When I say 'automatically scaling reputation thresholds,' I imagine a system wherein edit, close vote, review queues, tag wiki, trusted user, possibly even downvoting, etc. privileges scale automatically to meet the demands of the site. This is a complicated proposal with a lot of moving parts, so bear with me for a bit.
Why do we want this at all?
Yes, it's a complicated proposal. However, it solves a couple major problems:
- It improves site graduation. Instead of sites experiencing a huge privilege shock when they graduate, they'd experience a nominal transition. (Remember that when a site graduates, a lot of users lose the privileges they've already been granted.)
- It improves the process of site growth. From private beta into public beta, there are (often long) interim periods where the community moderation needs are not being fulfilled. This can result in some bad community standards which need to be cleaned up later, but would be better addressed at the outset.
- It brings on active community moderators only as necessary to fill the needs of the site. When too many people are afforded unrestricted privileges, things can occasionally get a little awry, and it can be hard to spot. By having a smaller influx of privileged users, not only will those users have more experience but they'll also have an easier time learning by example from existing reviewers.
Obviously these things are a little less effective on larger sites, but in a lot of respects, larger sites are a lot more chaotic than smaller sites, so that's probably to be expected.
Here are some of the major points about such a system, and some of the unsolved problems I've been pondering:
My initial suggestion was that once a privilege is granted, it isn't revoked. The reason I had suggested this was to avoid confusing users.

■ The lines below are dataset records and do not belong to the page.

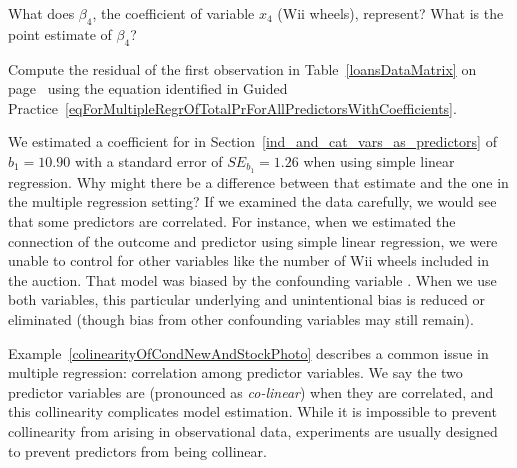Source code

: \begin{exercisewrap}
\begin{nexercise}
What does $\beta_4$, the coefficient of variable $x_4$ (Wii wheels), represent? What is the point estimate of $\beta_4$?\footnotemark
\end{nexercise}
\end{exercisewrap}

\begin{exercisewrap}
\begin{nexercise} \label{computeMultipleRegressionResidualForMarioKart}%
Compute the residual of the first observation in Table~\ref{loansDataMatrix} on page~\pageref{loansDataMatrix} using the equation identified in Guided Practice~\ref{eqForMultipleRegrOfTotalPrForAllPredictorsWithCoefficients}.\footnotemark
\end{nexercise}
\end{exercisewrap}

\begin{examplewrap}
\begin{nexample}{We estimated a coefficient for  in Section~\ref{ind_and_cat_vars_as_predictors} of $b_1 = 10.90$ with a standard error of $SE_{b_1} = 1.26$ when using simple linear regression. Why might there be a difference between that estimate and the one in the multiple regression setting?} \label{colinearityOfCondNewAndStockPhoto}
If we examined the data carefully, we would see that some predictors are correlated. For instance, when we estimated the connection of the outcome  and predictor  using simple linear regression, we were unable to control for other variables like the number of Wii wheels included in the auction. That model was biased by the confounding variable . When we use both variables, this particular underlying and unintentional bias is reduced or eliminated (though bias from other confounding variables may still remain).
\end{nexample}
\end{examplewrap}

Example~\ref{colinearityOfCondNewAndStockPhoto} describes a common issue in multiple regression: correlation among predictor variables. We say the two predictor variables are  (pronounced as \emph{co-linear}) when they are correlated, and this collinearity complicates model estimation. While it is impossible to prevent collinearity from arising in observational data, experiments are usually designed to prevent predictors from being collinear.

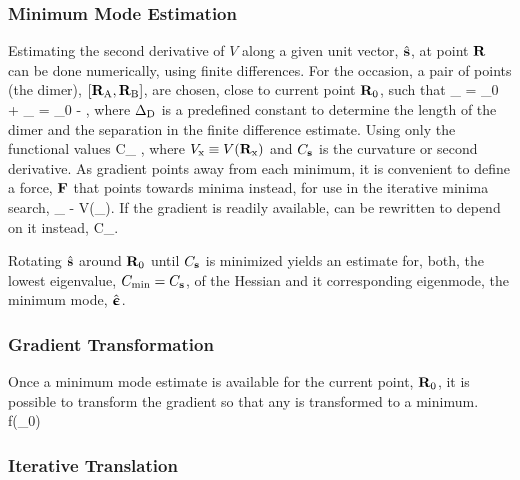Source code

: \subsubsection{Minimum Mode Estimation}
Estimating the second derivative of $V$ along a given unit vector, $\hat{{\mathrm{\mathbf{\bm{s}}}}}$, at point ${\mathrm{\mathbf{\bm{R}}}}$ can be done numerically, using finite differences.
For the occasion, a pair of points (the dimer), $[{\mathrm{\mathbf{\bm{R}}}}_\text{A}, {\mathrm{\mathbf{\bm{R}}}}_\text{B}]$, are chosen, close to current point ${\mathrm{\mathbf{\bm{R}}}}_0$, such that
\vR_ = \vR_0 + \Dsep \uvs \quad {} \quad \vR_ = \vR_0  - \Dsep \uvs,
\eeq
where $\Delta_\text{D}$ is a predefined constant to determine the length of the dimer and the separation in the finite difference estimate.
Using only the functional values
C_\vs \equiv {} \approx {},
\eeq
where $V_\text{x} \equiv V({\mathrm{\mathbf{\bm{R}}}}_\text{x})$ and $C_{\mathrm{\mathbf{\bm{s}}}}$ is the curvature or second derivative.
As gradient points away from each minimum, it is convenient to define a force, ${\mathrm{\mathbf{\bm{F}}}}$ that points towards minima instead, for use in the iterative minima search,
\vF_ \equiv - \nabla V(\vR_).
\eeq
If the gradient is readily available,  can be rewritten to depend on it instead,
C_\vs \approx {}.
\eeq

Rotating $\hat{{\mathrm{\mathbf{\bm{s}}}}}$ around ${\mathrm{\mathbf{\bm{R}}}}_0$ until $C_{\mathrm{\mathbf{\bm{s}}}}$ is minimized yields an estimate for, both, the lowest eigenvalue, $C_\text{min} = C_{\mathrm{\mathbf{\bm{s}}}}$, of the Hessian and it corresponding eigenmode, the minimum mode, $\hat{{\mathrm{\mathbf{\bm{\upepsilon}}}}}$.




\incomplete

\subsubsection{Gradient Transformation}
Once a minimum mode estimate is available for the current point, ${\mathrm{\mathbf{\bm{R}}}}_0$, it is possible to transform the gradient so that any  is transformed to a minimum.
\nabla{}f(\vR_0)
\eeq


\incomplete

\subsubsection{Iterative Translation}

\incomplete
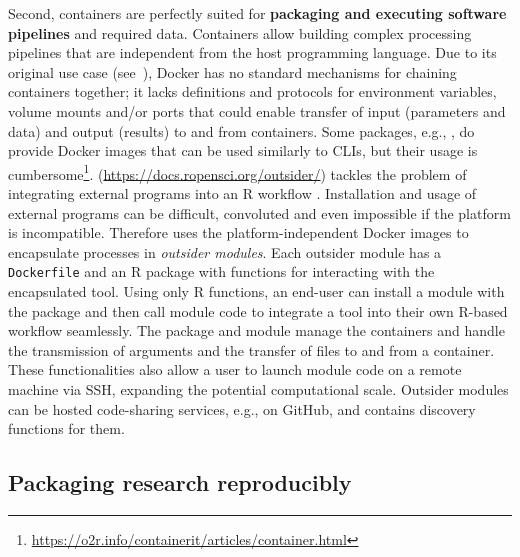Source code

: \label{pipelines} Second, containers are perfectly suited for
\textbf{packaging and executing software pipelines} and required data.
Containers allow building complex processing pipelines that are
independent from the host programming language. Due to its original use
case (see~), Docker has no standard mechanisms for
chaining containers together; it lacks definitions and protocols for
environment variables, volume mounts and/or ports that could enable
transfer of input (parameters and data) and output (results) to and from
containers. Some packages, e.g., , do provide Docker
images that can be used similarly to CLIs, but their usage is
cumbersome\footnote{\href{https://o2r.info/containerit/articles/container.html}{https://o2r.info/containerit/articles/container.html}}.
\textbf{} (\url{https://docs.ropensci.org/outsider/})
tackles the problem of integrating external programs into an R workflow
\citep{bennett_outsider_2020}. Installation and usage of external
programs can be difficult, convoluted and even impossible if the
platform is incompatible. Therefore  uses the
platform-independent Docker images to encapsulate processes in
\emph{outsider modules}. Each outsider module has a \texttt{Dockerfile}
and an R package with functions for interacting with the encapsulated
tool. Using only R functions, an end-user can install a module with the
 package and then call module code to integrate a tool
into their own R-based workflow seamlessly. The  package
and module manage the containers and handle the transmission of
arguments and the transfer of files to and from a container. These
functionalities also allow a user to launch module code on a remote
machine via SSH, expanding the potential computational scale. Outsider
modules can be hosted code-sharing services, e.g., on GitHub, and
 contains discovery functions for them.

\hypertarget{packaging-research-reproducibly}{%
\subsection{Packaging research
reproducibly}\label{packaging-research-reproducibly}}

\label{compendia}

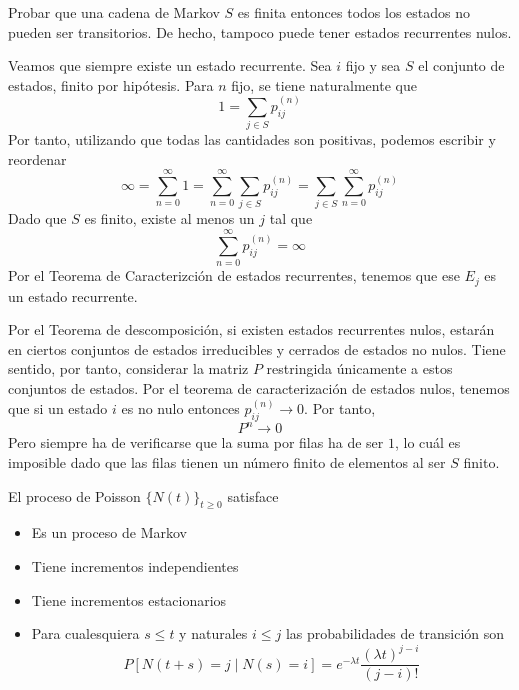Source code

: \documentclass[twoside]{article}
\begin{document}
\begin{ejercicio}{9}
Probar que una cadena de Markov $S$ es finita entonces todos los estados no pueden ser transitorios. De hecho, tampoco puede tener estados recurrentes nulos.
\end{ejercicio}
\begin{solucion}
Veamos que siempre existe un estado recurrente. Sea $i$ fijo y sea $S$ el conjunto de estados, finito por hipótesis. Para $n$ fijo, se tiene naturalmente que
$$
1 = \sum_{j \in S} p_{ij}^{(n)}
$$
Por tanto, utilizando que todas las cantidades son positivas, podemos escribir y reordenar
$$
\infty = \sum_{n =0}^{\infty} 1 = \sum_{n =0}^{\infty}\sum_{j \in S} p_{ij}^{(n)} = \sum_{j \in S} \sum_{n =0}^{\infty} p_{ij}^{(n)}	
$$
Dado que $S$ es finito, existe al menos un $j$ tal que
$$
 \sum_{n =0}^{\infty} p_{ij}^{(n)}	 = \infty
$$
Por el Teorema de Caracterizción de estados recurrentes, tenemos que ese $E_j$ es un estado recurrente.

Por el Teorema de descomposición, si existen estados recurrentes nulos, estarán en ciertos conjuntos de estados irreducibles y cerrados de estados no nulos. Tiene sentido, por tanto, considerar la matriz $P$ restringida únicamente a estos conjuntos de estados. Por el teorema de caracterización de estados nulos, tenemos que si un estado $i$ es no nulo entonces $p_{ij}^{(n)}\to 0$. Por tanto,
$$
P^n \to 0
$$
Pero siempre ha de verificarse que la suma por filas ha de ser $1$, lo cuál es imposible dado que las filas tienen un número finito de elementos al ser $S$ finito.
\end{solucion}
\newpage
\begin{ejercicio}{10}
El proceso de Poisson $\{N(t)\}_{t\geq 0}$ satisface
\begin{itemize}
\item Es un proceso de Markov
\item Tiene incrementos independientes
\item Tiene incrementos estacionarios
\item Para cualesquiera $s\leq t$ y naturales $i\leq j$ las probabilidades de transición son
$$
P[N(t+s)=j\mid N(s)=i] = e^{-\lambda t}\frac{(\lambda t)^{j-i}}{(j-i)!}
$$
\end{itemize}
\end{ejercicio}
\end{document}
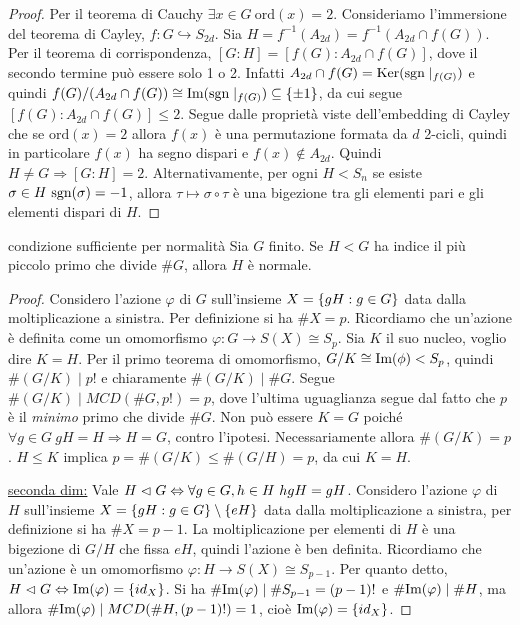 \begin{proof}
    Per il teorema di Cauchy $\exists x \in G \ \text{ord}(x) = 2$. Consideriamo l'immersione del teorema di Cayley, $f: G \hookrightarrow S_{2d}$. Sia $H = f^{-1}(A_{2d}) = f^{-1}(A_{2d} \cap f(G))$. Per il teorema di corrispondenza, $[G : H] = [f(G) : A_{2d} \cap f(G)]$, dove il secondo termine può essere solo 1 o 2. Infatti $A_{2d} \cap f(G) = \text{Ker}(\text{sgn}\mid_{f(G)})$ e quindi $f(G)/(A_{2d} \cap f(G)) \cong \text{Im}(\text{sgn}\mid_{f(G)}) \subseteq\{\pm 1\}$, da cui segue $[f(G) : A_{2d} \cap f(G)] \leq 2$.
    Segue dalle proprietà viste dell'embedding di Cayley che se $\text{ord}(x) = 2$ allora $f(x)$ è una permutazione formata da $d$ 2-cicli, quindi in particolare $f(x)$ ha segno dispari e $f(x) \not \in A_{2d}$. Quindi $H \neq G \Rightarrow [G:H] = 2$.
    Alternativamente, per ogni $H < S_n$ se esiste $\sigma \in H \ \text{sgn}(\sigma) = -1$, allora $\tau \mapsto \sigma \circ \tau$ è una bigezione tra gli elementi pari e gli elementi dispari di $H$.
\end{proof}
\begin{proposition}{condizione sufficiente per normalità}
    Sia $G$ finito. Se $H < G$ ha indice il più piccolo primo che divide $\#G$, allora $H$ è normale.
\end{proposition}
\begin{proof}
    Considero l'azione $\varphi$ di $G$ sull'insieme $X = \left\{ gH : g \in G \right\}$ data dalla moltiplicazione a sinistra. Per definizione si ha $\# X = p $. Ricordiamo che un'azione è definita come un omomorfismo $\varphi: G \rightarrow S(X) \cong S_p$. Sia $K$ il suo nucleo, voglio dire $K = H$. Per il primo teorema di omomorfismo, $G/K \cong \text{Im}(\phi) < S_p$, quindi $\#(G/K) \mid p!$ e chiaramente $\#(G/K) \mid \#G$. Segue $\#(G/K) \mid MCD(\# G, p!) = p$, dove l'ultima uguaglianza segue dal fatto che $p$ è il \textit{minimo} primo che divide $\#G$. Non può essere $K = G$ poiché $\forall g \in G \ gH = H \Rightarrow H = G$, contro l'ipotesi. Necessariamente allora $\#(G/K) = p$. $H \leq K$ implica $p = \#(G/K) \leq \#(G/H) = p$, da cui $K = H$.

    \underline{seconda dim:}
    Vale $H \vartriangleleft G \Leftrightarrow \forall g \in G, h \in H \ hgH = gH$. Considero l'azione $\varphi$ di $H$ sull'insieme $X = \left\{ gH : g \in G \right\} \setminus \{ eH \}$ data dalla moltiplicazione a sinistra, per definizione si ha $\# X = p - 1$.
    La moltiplicazione per elementi di $H$ è una bigezione di $G/H$ che fissa $eH$, quindi l'azione è ben definita. Ricordiamo che un'azione è un omomorfismo $\varphi: H \rightarrow S(X) \cong S_{p-1}$. Per quanto detto, $H \vartriangleleft G \Leftrightarrow \text{Im}(\varphi) = \{ id_X \}$. Si ha $\# \text{Im}(\varphi) \mid \#S_{p-1} = (p-1)!$ e $\# \text{Im}(\varphi) \mid \# H$, ma allora $\#\text{Im}(\varphi) \mid MCD(\#H, (p-1)!) = 1$, cioè $\text{Im}(\varphi) = \{id_X\}$.
\end{proof}

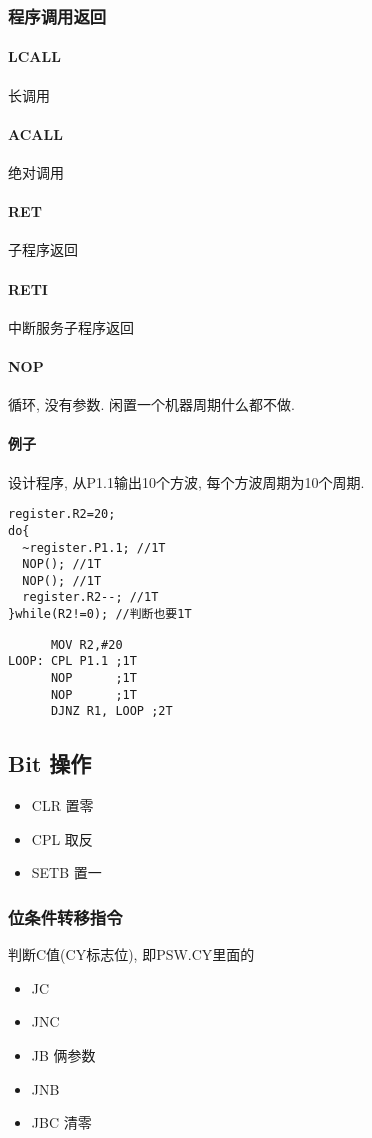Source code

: \documentclass[a4paper]{report}
\begin{document}
\subsubsection{程序调用返回}
\paragraph{LCALL}长调用
\paragraph{ACALL}绝对调用
\paragraph{RET}子程序返回
\paragraph{RETI}中断服务子程序返回
\paragraph{NOP}循环, 没有参数. 闲置一个机器周期什么都不做. 
\paragraph{例子}设计程序, 从P1.1输出10个方波, 每个方波周期为10个周期. 
\begin{verbatim}
register.R2=20;
do{
  ~register.P1.1; //1T
  NOP(); //1T
  NOP(); //1T
  register.R2--; //1T
}while(R2!=0); //判断也要1T
\end{verbatim}
\begin{verbatim}
      MOV R2,#20
LOOP: CPL P1.1 ;1T
      NOP      ;1T
      NOP      ;1T
      DJNZ R1, LOOP ;2T
\end{verbatim}
\subsection{Bit 操作}
\begin{itemize}
  \item CLR 置零
  \item CPL 取反
  \item SETB 置一
\end{itemize}
\subsubsection{位条件转移指令}
判断C值(CY标志位), 即PSW.CY里面的
\begin{itemize}
  \item JC
  \item JNC
  \item JB 俩参数
  \item JNB
  \item JBC 清零
\end{itemize}
\end{document}
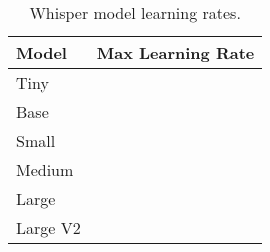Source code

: \documentclass[nohyperref]{article}
\theoremstyle{plain}
\theoremstyle{definition}
\theoremstyle{remark}
\begin{document}
\begin{table}[H]
\centering
\begin{tabular}{l|c} \toprule
    Model & Max Learning Rate \\
    \midrule
    Tiny & \\
    Base & \\
    Small & \\
    Medium &  \\
    Large &  \\
    Large V2 &  \\
    \bottomrule
\end{tabular}
\caption{Whisper model learning rates.}\label{tab:hyperparams-learning-rates}
\end{table}
\end{document}
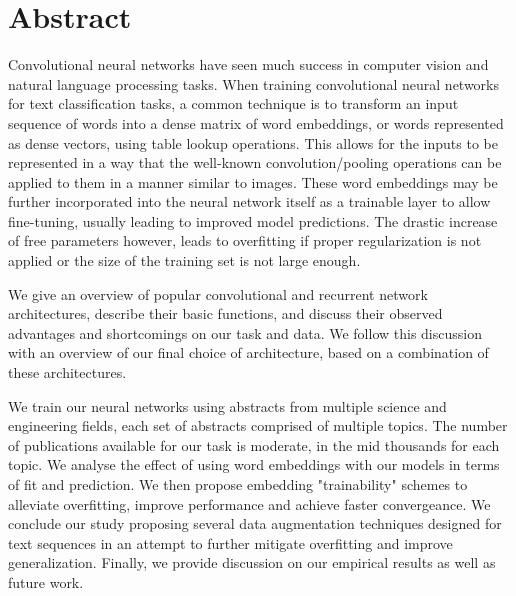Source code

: 

\chapter*{Abstract}
Convolutional neural networks have seen much success in computer vision and natural language processing tasks.
When training convolutional neural networks for text classification tasks, a common technique is to transform an input
sequence of words into a dense matrix of word embeddings, or words represented as dense vectors, using table lookup
operations. This allows for the inputs to be represented in a way that the well-known convolution/pooling operations can be applied
to them in a manner similar to images. These word embeddings may be further incorporated into the neural
network itself as a trainable layer to allow fine-tuning, usually leading to improved model predictions.
The drastic increase of free parameters however, leads to overfitting if proper regularization is not applied or the size of
the training set is not large enough.

We give an overview of popular convolutional and recurrent network architectures, describe their basic functions, and discuss their
observed advantages and shortcomings on our task and data. We follow this discussion with an overview of our final choice of architecture,
based on a combination of these architectures.

We train our neural networks using abstracts from multiple science and engineering fields, each set of
abstracts comprised of multiple topics. The number of publications available for our task is moderate, in the mid thousands for each topic.
We analyse the effect of using word embeddings with our models in terms of fit and prediction. We then propose embedding "trainability" schemes
to alleviate overfitting, improve performance and achieve faster convergeance. We conclude our study proposing several data augmentation
techniques designed for text sequences in an attempt to further mitigate overfitting and improve generalization.
Finally, we provide discussion on our empirical results as well as future work.

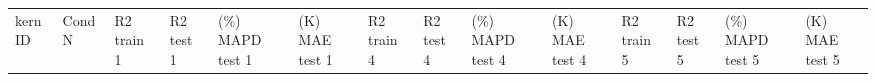 \documentclass[journal=jacsat,manuscript=article]{achemso}
\begin{document}
\begin{table}[H]
    \centering
    \begin{tabular}{>{\centering\arraybackslash}p{1.0cm}>{\centering\arraybackslash}p{1.25cm}>{\centering\arraybackslash}p{0.75cm}>{\centering\arraybackslash}p{0.75cm}>{\centering\arraybackslash}p{1.0cm}>{\centering\arraybackslash}p{1.0cm}>{\centering\arraybackslash}p{0.75cm}>{\centering\arraybackslash}p{0.75cm}>{\centering\arraybackslash}p{1cm}>{\centering\arraybackslash}p{0.75cm}>{\centering\arraybackslash}p{0.75cm}>{\centering\arraybackslash}p{0.75cm}>{\centering\arraybackslash}p{1cm}>{\centering\arraybackslash}p{0.75cm}}
    \vspace{1.15cm}  kern ID& 
    \vspace{1.15cm} Cond   N& 
    \vspace{0.66cm} R2  train     1&  
    \vspace{0.66cm} R2  test   1& 
    \vspace{0.146cm} (\%) MAPD test \hspace{0.5cm}  1&  
 \vspace{0.146cm} (K) MAE test  \hspace{0.5cm}   1&  \vspace{0.66cm} R2 train   4& \vspace{0.66cm} R2 test   4& \vspace{0.146cm} (\%) MAPD test  \hspace{0.5cm}  4&
 \vspace{0.146cm} (K) MAE test  \hspace{0.5cm}   4&
 \vspace{0.66cm} R2   train      5&
 \vspace{0.66cm} R2   test     5&
 \vspace{0.146cm} (\%) MAPD test  \hspace{0.5cm}   5&
 \vspace{0.146cm} (K) MAE test  \hspace{0.5cm}   5
 


\end{tabular}
\end{table}
\end{document}
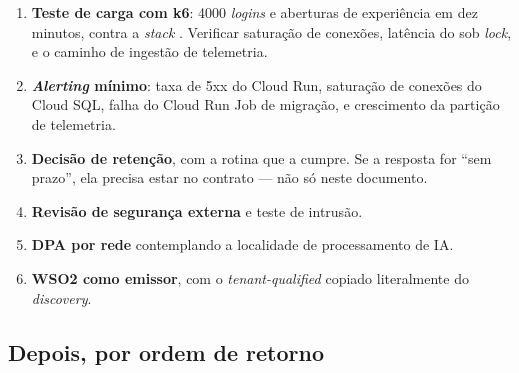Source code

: \begin{enumerate}
  \item \textbf{Teste de carga com k6}: \num{4000} \emph{logins} e aberturas de
    experiência em dez minutos, contra a \emph{stack} . Verificar
    saturação de conexões, latência do  sob \emph{lock}, e o
    caminho de ingestão de telemetria.
  \item \textbf{\emph{Alerting} mínimo}: taxa de 5xx do Cloud Run, saturação de
    conexões do Cloud SQL, falha do Cloud Run Job de migração, e crescimento da
    partição  de telemetria.
  \item \textbf{Decisão de retenção}, com a rotina que a cumpre. Se a resposta for
    \enquote{sem prazo}, ela precisa estar no contrato --- não só neste documento.
  \item \textbf{Revisão de segurança externa} e teste de intrusão.
  \item \textbf{DPA por rede} contemplando a localidade de processamento de IA.
  \item \textbf{WSO2 como emissor}, com o  \emph{tenant-qualified} copiado
    literalmente do \emph{discovery}.
\end{enumerate}

\subsection{Depois, por ordem de retorno}

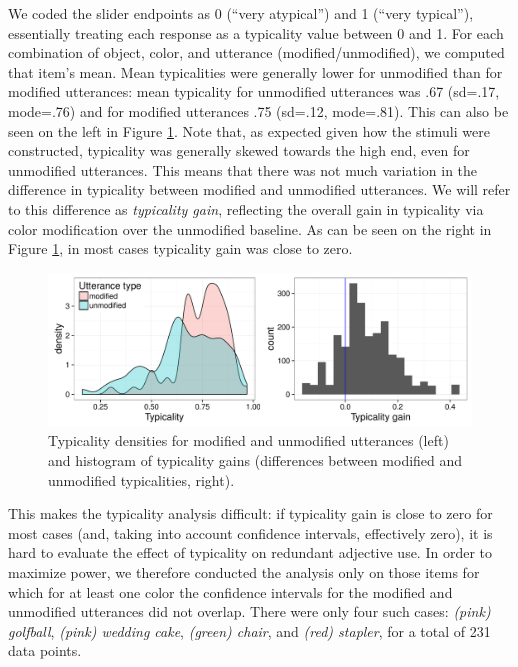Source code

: \documentclass[11pt]{article}
\newcommand{\figref}[1]{Figure \ref{#1}}
\begin{document}
We coded the slider endpoints as 0 (``very atypical'') and 1 (``very typical''), essentially treating each response as a typicality value between 0 and 1. For each combination of object, color, and utterance (modified/unmodified), we computed that item's mean. Mean typicalities were generally lower for unmodified than for modified utterances: mean typicality for unmodified utterances was .67 (sd=.17, mode=.76) and for modified utterances .75 (sd=.12, mode=.81). This can also be seen on the left in \figref{fig:typicalitydists}. Note that, as expected given how the stimuli were constructed, typicality was generally skewed towards the high end, even for unmodified utterances. This means that there was not much variation in  the difference in typicality between modified and unmodified utterances. We will refer to this difference as \emph{typicality gain}, reflecting the overall gain in typicality via color modification over the unmodified baseline. As can be seen on the right in \figref{fig:typicalitydists}, in most cases typicality gain was close to zero.

\begin{figure}
\centering
\includegraphics[width=.9\textwidth]{pics/typicality-dists}
\caption{Typicality densities for modified and unmodified utterances (left) and histogram of typicality gains (differences between modified and unmodified typicalities, right).}
\label{fig:typicalitydists}
\end{figure}

This makes the typicality analysis difficult: if typicality gain is close to zero for most cases (and, taking into account confidence intervals, effectively zero), it is hard to evaluate the effect of typicality on redundant adjective use. In order to maximize power, we therefore conducted the analysis only on those items for which for at least one color the confidence intervals for the modified and unmodified utterances did not overlap. There were only four such cases: \emph{(pink) golfball}, \emph{(pink) wedding cake}, \emph{(green) chair}, and \emph{(red) stapler}, for a total of 231 data points.
\end{document}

However, it was pointed out by HDE and Scimoster that this might not be the best approach, as the base of users able to review should change to match who's currently active on the site. Scimonster suggested a notification when you're about to lose a privilege, which makes sense to me.
Consequently, if you stop being active on the site, you'll lose the associated privileges that are afforded at your reputation level.
That also avoids the problem wherein there is a potential to have users late into the site's existence with long-term privileges and very little reputation. Granted, the only way they could end up there is by being inactive, which is a self-solving problem.
- Heuristics need to be developed for what the "demand" for each privilege actually means. For review queues, this is easy: lower the threshold until enough people have the privilege to cover the queue. For voting, closing, and edits, it's a little more complicated, and I'm not sure how to do it.
- Consideration of inactive users: As sites age, they develop a larger base of less-active users. A general metric for the activity of each user with regards to each automatically-scaling action needs to be created and balanced. This has to feed into whatever algorithm is determining how many users to add; it's not just about how many users there are, but how active those users are at moderation.
- Minimum thresholds need to be set. There has to be a minimum reputation for each privilege, otherwise a site like Stack Overflow would set the close-votes queue to 10 reputation. Those could probably stay the same.
Finally, this last one is the most significant and hardest to solve:
The raw reputation thresholds need to be presented in a non-confusing way. I'm not sure how to accomplish this, and it's a major holding point on this idea.
A couple ideas which occur to me are to hide reputation thresholds for privileges entirely, presenting solely their order, or alternately to show that the top M users have been granted a privilege.
I do realize this needs work, which is why this isn't a feature-request yet. I'm trying to figure out how to solve these problems here, not proposing it as a feature request or full solution.
The task is a bit too much for me to piece together in my head, so please feel free to answer with whatever feedback and information you think is necessary to make this work.